● YOUR GOAL:
Use the entries below to count the lines that hold the word "KPIs"; answer with the number only.

● SUPPLIED DATA:

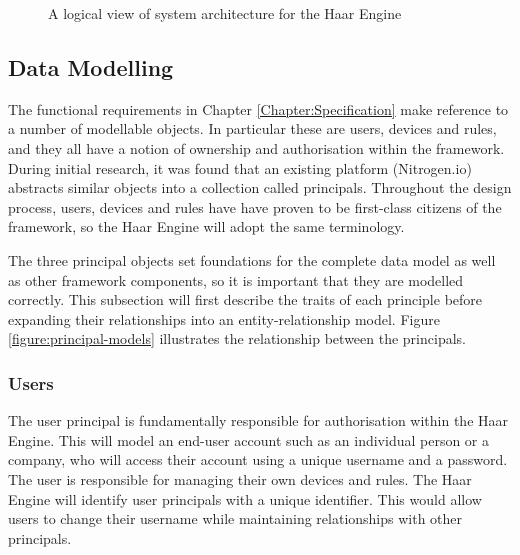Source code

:     \begin{figure}
    \centering
    \caption{A logical view of system architecture for the Haar Engine}\label{figure:framework-architecture}
  \end{figure}

    \subsection{Data Modelling}
      The functional requirements in Chapter \ref{Chapter:Specification} make reference to a number of modellable objects. In particular these are users, devices and rules, and they all have a notion of ownership and authorisation within the framework. During initial research, it was found that an existing platform (Nitrogen.io) abstracts similar objects into a collection called principals. Throughout the design process, users, devices and rules have have proven to be first-class citizens of the framework, so the Haar Engine will adopt the same terminology.

      The three principal objects set foundations for the complete data model as well as other framework components, so it is important that they are modelled correctly. This subsection will first describe the traits of each principle before expanding their relationships into an entity-relationship model. Figure \ref{figure:principal-models} illustrates the relationship between the principals.

      \subsubsection{Users}
        The user principal is fundamentally responsible for authorisation within the Haar Engine. This will model an end-user account such as an individual person or a company, who will access their account using a unique username and a password. The user is responsible for managing their own devices and rules. The Haar Engine will identify user principals with a unique identifier. This would allow users to change their username while maintaining relationships with other principals.

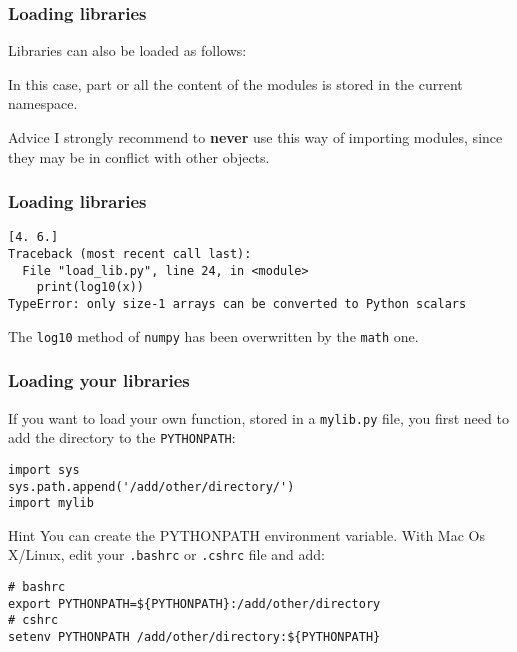 \begin{frame}[fragile]
    \frametitle{Loading libraries}
    Libraries can also be loaded as follows:
    
    In this case, part or all the content of the modules is stored in the current namespace.
    \begin{alertblock}{Advice}
I strongly recommend to \textbf{never} use this way of importing modules, since they may be in conflict with other objects.
    \end{alertblock}
\end{frame}

\begin{frame}[fragile]
    \frametitle{Loading libraries}
    
    \vspace{1em}
    \scriptsize
    \begin{verbatim}
[4. 6.]
Traceback (most recent call last):
  File "load_lib.py", line 24, in <module>
    print(log10(x))
TypeError: only size-1 arrays can be converted to Python scalars
    \end{verbatim}
    \normalsize
    
    The \verb+log10+ method of \verb+numpy+ has been overwritten by the \verb+math+ one.

\end{frame}

\begin{frame}[fragile]
\frametitle{Loading your libraries}
    If you want to load your own function, stored in a \verb+mylib.py+ file, you first need to add the directory to the \verb+PYTHONPATH+:
    \begin{lstlisting}[basicstyle=\ttfamily\scriptsize]
import sys
sys.path.append('/add/other/directory/')
import mylib
\end{lstlisting}

\begin{block}{Hint}
    \small
You can create the PYTHONPATH environment variable. With Mac Os X/Linux,  edit your \verb+.bashrc+ or \verb+.cshrc+ file and add:
\begin{verbatim}
# bashrc
export PYTHONPATH=${PYTHONPATH}:/add/other/directory
# cshrc
setenv PYTHONPATH /add/other/directory:${PYTHONPATH}
\end{verbatim}
\end{block}
\end{frame}

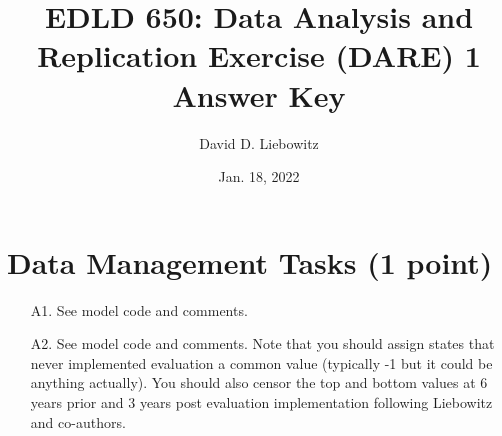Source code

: \documentclass[a4paper, 11pt]{article}
\title{EDLD 650: Data Analysis and Replication Exercise (DARE) 1
Answer Key}
\author{David D. Liebowitz}
\date{Jan. 18, 2022}
\begin{document}
\maketitle

\section{Data Management Tasks (1 point)}
\begin{enumerate}
	\item[A1.] See model code and comments.
	\item[A2.] See model code and comments. Note that you should assign states that never implemented evaluation a common value (typically -1 but it could be anything actually). You should also censor the top and bottom values at 6 years prior and 3 years post evaluation implementation following Liebowitz and co-authors.
\end{enumerate}
\end{document}
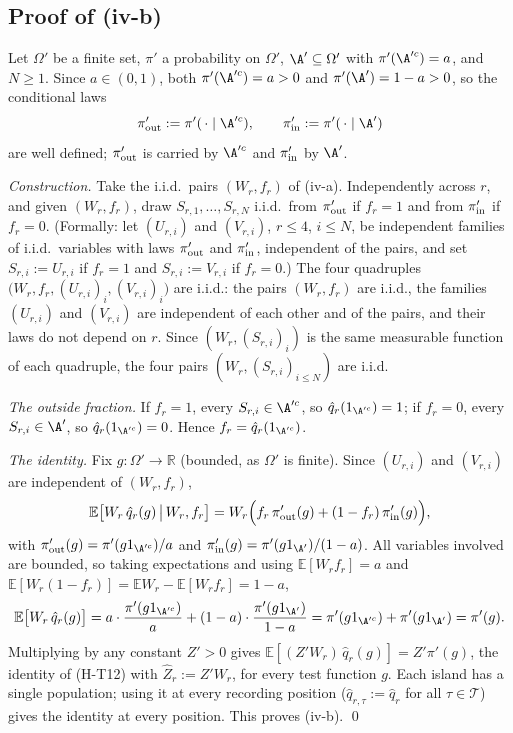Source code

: \documentclass[11pt]{report}
\begin{document}
\subsection{Proof of (iv-b)}
Let $\Omega'$ be a finite set, $\pi'$ a probability on $\Omega'$, $\A'\subseteq\Omega'$ with $\pi'(\A'^c)=a$, and
$N\ge1$. Since $a\in(0,1)$, both $\pi'(\A'^c)=a>0$ and $\pi'(\A')=1-a>0$, so the conditional laws
\[
  \pi'_{\rm out}:=\pi'(\,\cdot\mid\A'^c),\qquad \pi'_{\rm in}:=\pi'(\,\cdot\mid\A')
\]
are well defined; $\pi'_{\rm out}$ is carried by $\A'^c$ and $\pi'_{\rm in}$ by $\A'$.

\emph{Construction.} Take the i.i.d.\ pairs $(W_r,f_r)$ of (iv-a). Independently across $r$, and given $(W_r,f_r)$,
draw $S_{r,1},\dots,S_{r,N}$ i.i.d.\ from $\pi'_{\rm out}$ if $f_r=1$ and from $\pi'_{\rm in}$ if $f_r=0$. (Formally:
let $(U_{r,i})$ and $(V_{r,i})$, $r\le4$, $i\le N$, be independent families of i.i.d.\ variables with laws
$\pi'_{\rm out}$ and $\pi'_{\rm in}$, independent of the pairs, and set $S_{r,i}:=U_{r,i}$ if $f_r=1$ and
$S_{r,i}:=V_{r,i}$ if $f_r=0$.) The four quadruples $\big(W_r,f_r,(U_{r,i})_i,(V_{r,i})_i\big)$ are i.i.d.: the
pairs $(W_r,f_r)$ are i.i.d., the families $(U_{r,i})$ and $(V_{r,i})$ are independent of each other and of the
pairs, and their laws do not depend on $r$. Since $(W_r,(S_{r,i})_i)$ is the same measurable function of each
quadruple, the four pairs $(W_r,(S_{r,i})_{i\le N})$ are i.i.d.

\emph{The outside fraction.} If $f_r=1$, every $S_{r,i}\in\A'^c$, so $\hat q_r(1_{\A'^c})=1$; if $f_r=0$, every
$S_{r,i}\in\A'$, so $\hat q_r(1_{\A'^c})=0$. Hence $f_r=\hat q_r(1_{\A'^c})$.

\emph{The identity.} Fix $g:\Omega'\to\mathbb R$ (bounded, as $\Omega'$ is finite). Since $(U_{r,i})$ and $(V_{r,i})$ are
independent of $(W_r,f_r)$,
\[
  \mathbb E\big[W_r\,\hat q_r(g)\,\big|\,W_r,f_r\big]
  =W_r\Big(f_r\,\pi'_{\rm out}(g)+(1-f_r)\,\pi'_{\rm in}(g)\Big),
\]
with $\pi'_{\rm out}(g)=\pi'(g1_{\A'^c})/a$ and $\pi'_{\rm in}(g)=\pi'(g1_{\A'})/(1-a)$. All variables involved are
bounded, so taking expectations and using $\mathbb E[W_rf_r]=a$ and $\mathbb E[W_r(1-f_r)]=\mathbb EW_r-\mathbb E[W_rf_r]=1-a$,
\[
  \mathbb E\big[W_r\,\hat q_r(g)\big]=a\cdot\frac{\pi'(g1_{\A'^c})}{a}+(1-a)\cdot\frac{\pi'(g1_{\A'})}{1-a}
  =\pi'(g1_{\A'^c})+\pi'(g1_{\A'})=\pi'(g).
\]
Multiplying by any constant $Z'>0$ gives $\mathbb E[(Z'W_r)\,\hat q_r(g)]=Z'\pi'(g)$, the identity of (H-T12) with
$\hat Z_r:=Z'W_r$, for every test function $g$. Each island has a single population; using it at every recording
position ($\hat q_{r,\tau}:=\hat q_r$ for all $\tau\in\mathcal T$) gives the identity at every position. This proves
(iv-b). \qed
\end{document}
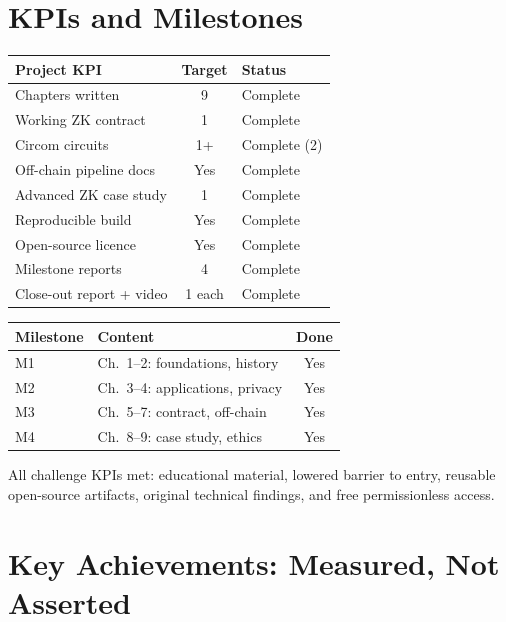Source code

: \documentclass[10pt,a4paper]{article}
\begin{document}
\section{KPIs and Milestones}

\begin{minipage}[t]{0.46\textwidth}
\begin{tabular}{@{}l c l@{}}
\toprule
\textbf{Project KPI} & \textbf{Target} & \textbf{Status} \\
\midrule
Chapters written            & 9      & Complete \\
Working ZK contract         & 1      & Complete \\
Circom circuits             & 1+     & Complete (2) \\
Off-chain pipeline docs     & Yes    & Complete \\
Advanced ZK case study      & 1      & Complete \\
Reproducible build          & Yes    & Complete \\
Open-source licence         & Yes    & Complete \\
Milestone reports           & 4      & Complete \\
Close-out report + video    & 1 each & Complete \\
\bottomrule
\end{tabular}
\end{minipage}\hfill
\begin{minipage}[t]{0.50\textwidth}
\begin{tabular}{@{}l l c@{}}
\toprule
\textbf{Milestone} & \textbf{Content} & \textbf{Done} \\
\midrule
M1 & Ch.\ 1--2: foundations, history   & Yes \\
M2 & Ch.\ 3--4: applications, privacy  & Yes \\
M3 & Ch.\ 5--7: contract, off-chain    & Yes \\
M4 & Ch.\ 8--9: case study, ethics     & Yes \\
\bottomrule
\end{tabular}

\vspace{0.5em}
{\footnotesize All challenge KPIs met: educational material, lowered barrier to
entry, reusable open-source artifacts, original technical findings, and free
permissionless access.}
\end{minipage}

\section{Key Achievements: Measured, Not Asserted}
\end{document}
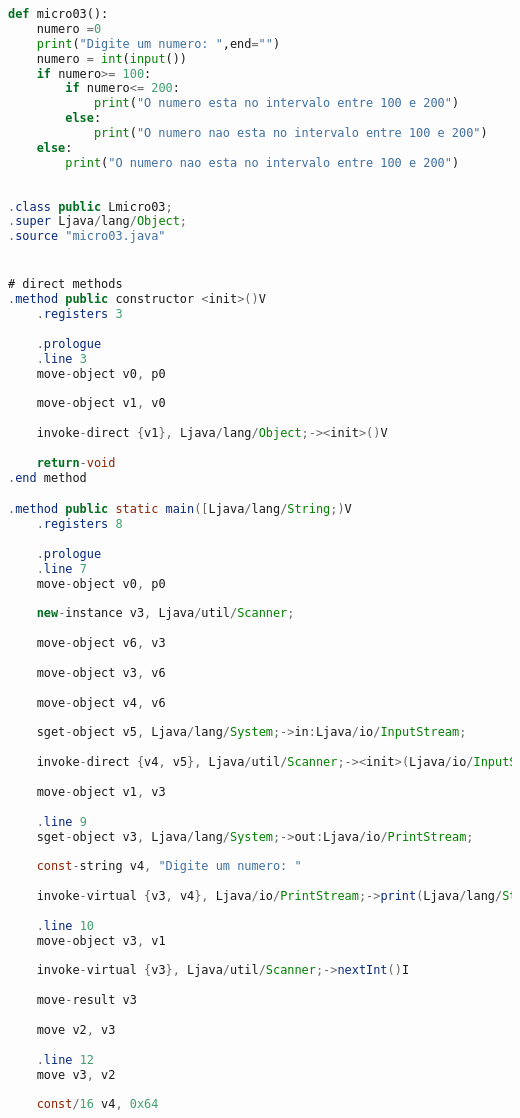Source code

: \documentclass[hidelinks,12pt]{article}
\begin{document}
	\begin{lstlisting}[caption=Código em python,language=Python]
def micro03():
	numero =0
	print("Digite um numero: ",end="")
	numero = int(input())
	if numero>= 100:
		if numero<= 200:
			print("O numero esta no intervalo entre 100 e 200")
		else:
			print("O numero nao esta no intervalo entre 100 e 200")
	else:
		print("O numero nao esta no intervalo entre 100 e 200")	
	
	\end{lstlisting}
	
	\begin{lstlisting}[caption=Smali resultante do .java,language=java]
.class public Lmicro03;
.super Ljava/lang/Object;
.source "micro03.java"


# direct methods
.method public constructor <init>()V
	.registers 3
	
	.prologue
	.line 3
	move-object v0, p0
	
	move-object v1, v0
	
	invoke-direct {v1}, Ljava/lang/Object;-><init>()V
	
	return-void
.end method

.method public static main([Ljava/lang/String;)V
	.registers 8
	
	.prologue
	.line 7
	move-object v0, p0
	
	new-instance v3, Ljava/util/Scanner;
	
	move-object v6, v3
	
	move-object v3, v6
	
	move-object v4, v6
	
	sget-object v5, Ljava/lang/System;->in:Ljava/io/InputStream;
	
	invoke-direct {v4, v5}, Ljava/util/Scanner;-><init>(Ljava/io/InputStream;)V
	
	move-object v1, v3
	
	.line 9
	sget-object v3, Ljava/lang/System;->out:Ljava/io/PrintStream;
	
	const-string v4, "Digite um numero: "
	
	invoke-virtual {v3, v4}, Ljava/io/PrintStream;->print(Ljava/lang/String;)V
	
	.line 10
	move-object v3, v1
	
	invoke-virtual {v3}, Ljava/util/Scanner;->nextInt()I
	
	move-result v3
	
	move v2, v3
	
	.line 12
	move v3, v2
	
	const/16 v4, 0x64
	

\end{lstlisting}
\end{document}
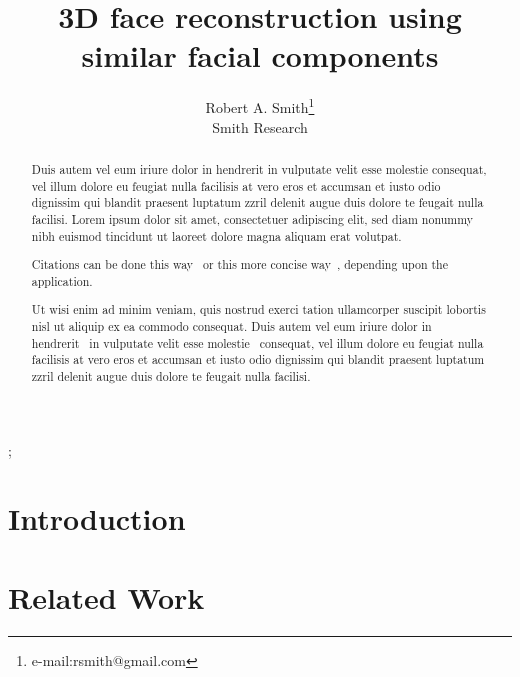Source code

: \documentclass[annual]{acmsiggraph}
\title{3D face reconstruction using similar facial components}
\author{Robert A. Smith\thanks{e-mail:rsmith@gmail.com}\\Smith Research}
\begin{document}

\maketitle

\begin{abstract}

Duis autem vel eum iriure dolor in hendrerit in vulputate velit esse
molestie consequat, vel illum dolore eu feugiat nulla facilisis at 
vero eros et accumsan et iusto odio dignissim qui blandit praesent
luptatum zzril delenit augue duis dolore te feugait nulla
facilisi. Lorem ipsum dolor sit amet, consectetuer adipiscing elit,
sed diam nonummy nibh euismod tincidunt ut laoreet dolore magna
aliquam erat volutpat.

Citations can be done this way~\cite{Jobs95} or this more concise 
way~, depending upon the application.

Ut wisi enim ad minim veniam, quis nostrud exerci tation ullamcorper
suscipit lobortis nisl ut aliquip ex ea commodo consequat. Duis autem
vel eum iriure dolor in hendrerit~\cite{Pellacini:2005:LAH}
in vulputate velit esse molestie~\cite{notes2002} 
consequat, vel illum dolore eu feugiat nulla facilisis at vero eros et
accumsan et iusto odio dignissim qui blandit praesent luptatum zzril
delenit augue duis dolore te feugait nulla facilisi.~\cite{Park:2006:DSI}

\end{abstract}

\begin{CRcatlist}
  ;
\end{CRcatlist}

\keywordlist

\TOGlinkslist

\copyrightspace

\section{Introduction}



\section{Related Work}
\end{document}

● WORKED SOLUTION:
2